- **Collected data**
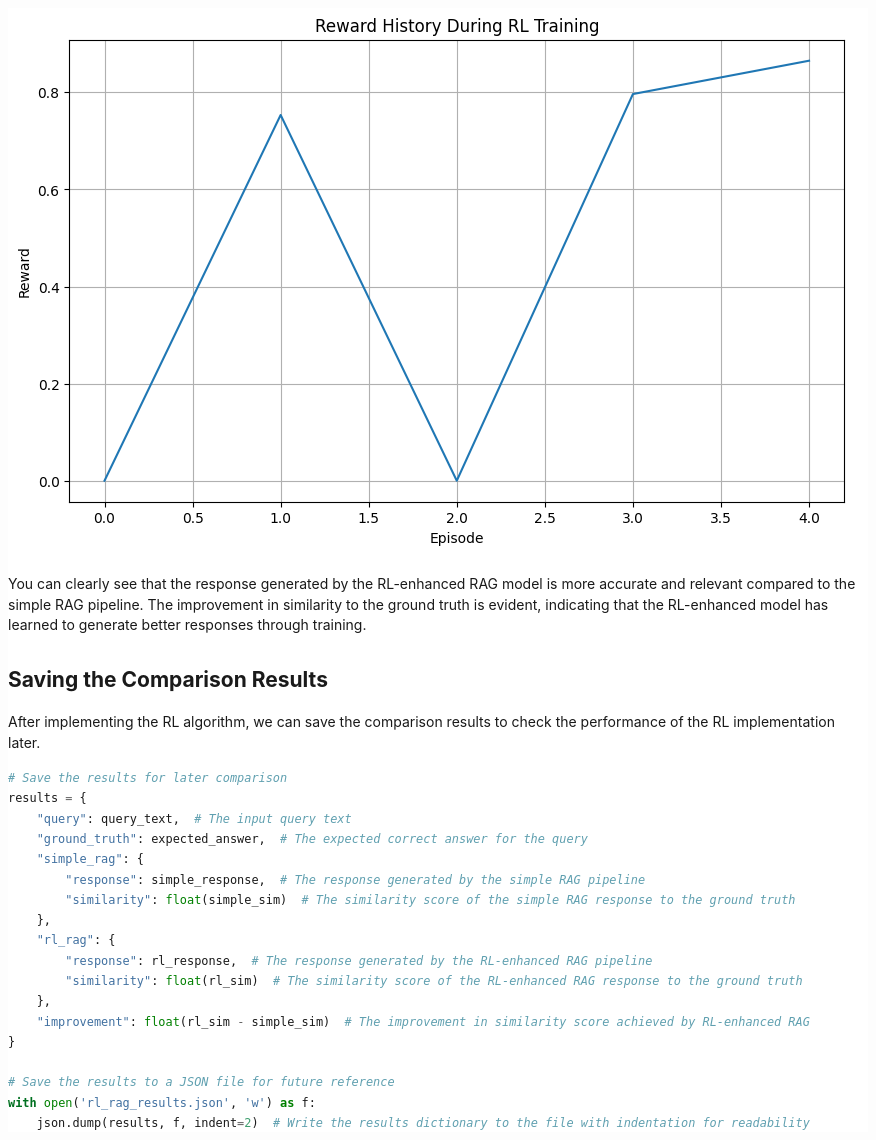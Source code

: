 ![png](data/reward_plot.png)

You can clearly see that the response generated by the RL-enhanced RAG model is more accurate and relevant compared to the simple RAG pipeline. The improvement in similarity to the ground truth is evident, indicating that the RL-enhanced model has learned to generate better responses through training.

## Saving the Comparison Results

After implementing the RL algorithm, we can save the comparison results to check the performance of the RL implementation later.


```python
# Save the results for later comparison
results = {
    "query": query_text,  # The input query text
    "ground_truth": expected_answer,  # The expected correct answer for the query
    "simple_rag": {
        "response": simple_response,  # The response generated by the simple RAG pipeline
        "similarity": float(simple_sim)  # The similarity score of the simple RAG response to the ground truth
    },
    "rl_rag": {
        "response": rl_response,  # The response generated by the RL-enhanced RAG pipeline
        "similarity": float(rl_sim)  # The similarity score of the RL-enhanced RAG response to the ground truth
    },
    "improvement": float(rl_sim - simple_sim)  # The improvement in similarity score achieved by RL-enhanced RAG
}

# Save the results to a JSON file for future reference
with open('rl_rag_results.json', 'w') as f:
    json.dump(results, f, indent=2)  # Write the results dictionary to the file with indentation for readability

```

- **Task requirements**
Please keep every line of the data the same when you reproduce it, and keep every picture out.

- **Response**
Source code

: ![png](data/reward_plot.png)

You can clearly see that the response generated by the RL-enhanced RAG model is more accurate and relevant compared to the simple RAG pipeline. The improvement in similarity to the ground truth is evident, indicating that the RL-enhanced model has learned to generate better responses through training.

## Saving the Comparison Results

After implementing the RL algorithm, we can save the comparison results to check the performance of the RL implementation later.


```python
# Save the results for later comparison
results = {
    "query": query_text,  # The input query text
    "ground_truth": expected_answer,  # The expected correct answer for the query
    "simple_rag": {
        "response": simple_response,  # The response generated by the simple RAG pipeline
        "similarity": float(simple_sim)  # The similarity score of the simple RAG response to the ground truth
    },
    "rl_rag": {
        "response": rl_response,  # The response generated by the RL-enhanced RAG pipeline
        "similarity": float(rl_sim)  # The similarity score of the RL-enhanced RAG response to the ground truth
    },
    "improvement": float(rl_sim - simple_sim)  # The improvement in similarity score achieved by RL-enhanced RAG
}

# Save the results to a JSON file for future reference
with open('rl_rag_results.json', 'w') as f:
    json.dump(results, f, indent=2)  # Write the results dictionary to the file with indentation for readability

```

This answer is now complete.